As a medical student myself, I understand the unease of approaching a foreign situation without a framework or model (as we are so often taught), and it can be daunting to show weakness in a profession where every action could potentially change the course of a person’s life, for better or worse. However, once we understand the limits of our competence, this can allow us to see the bigger picture and ensure that mistakes do not define us, but rather refine our future practice and improve patient outcomes.



Written by Emma Johnson, 3rd year medical student at Sheffield University as part of a Social Accountability SSC placement (December 2023). 
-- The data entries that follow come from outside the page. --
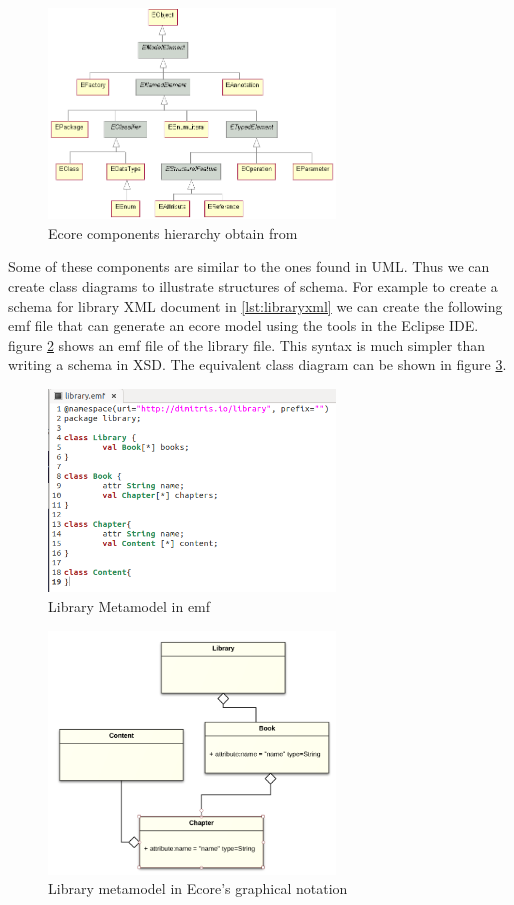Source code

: \documentclass{report}
\begin{document}
\begin{figure}[H]
\centering
\includegraphics[width=3in]{EcoreHierarchy}%
\caption{Ecore components hierarchy obtain from \cite{ecorehierarchy}}%
\label{fig:ecorehierarchy}%
\end{figure}

Some of these components are similar to the ones found in UML. Thus we can create class diagrams to illustrate structures of schema. For example to create a schema for library XML document in \ref{lst:libraryxml} we can create the following emf file that can generate an ecore model using the tools in the Eclipse IDE.
figure \ref{fig:libraryemf} shows an emf file of the library file. This syntax is much simpler than writing a schema in XSD. The equivalent class diagram can be shown in figure \ref{fig:libraryclass}. 

\begin{multicols}{2}
\begin{figure}[H]
\centering
\includegraphics[width=3in]{libraryemf}%
\caption{Library Metamodel in emf}%
\label{fig:libraryemf}%
\end{figure}
\begin{figure}[H]
\centering
\includegraphics[width=3in]{libraryclass}%
\caption{Library metamodel in Ecore's graphical notation}%
\label{fig:libraryclass}%
\end{figure}
\end{multicols}
\end{document}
Response from James Munro, Chief executive, Care Opinion on

Hello Emma

Thank you for this well-argued blog on an issue of importance to patients, families and healthcare professionals alike. I would agree that apology when there is a failure of service is so important, yet it is still quite rare to see meaningful apology on Care Opinion.

In brief, we often see "I'm sorry that you...", but we less often see "I'm sorry that we...".

The Scottish Public Services Ombudsman (SPSO) has published very helpful guidance on "meaningful apologies", how to offer one, and why it matters.

Response from Rober555 on

Thank you Emma,

There is a lot of hope to take from your blog. When we make

ourselves vulnerable it is exhausting but to receive an empathetic 

response makes all the difference. I hope PETs and PALs everywhere 

are reading, listening and making changes to the ways they do

things. It’s vital that they do.

This blog post is closed to responses.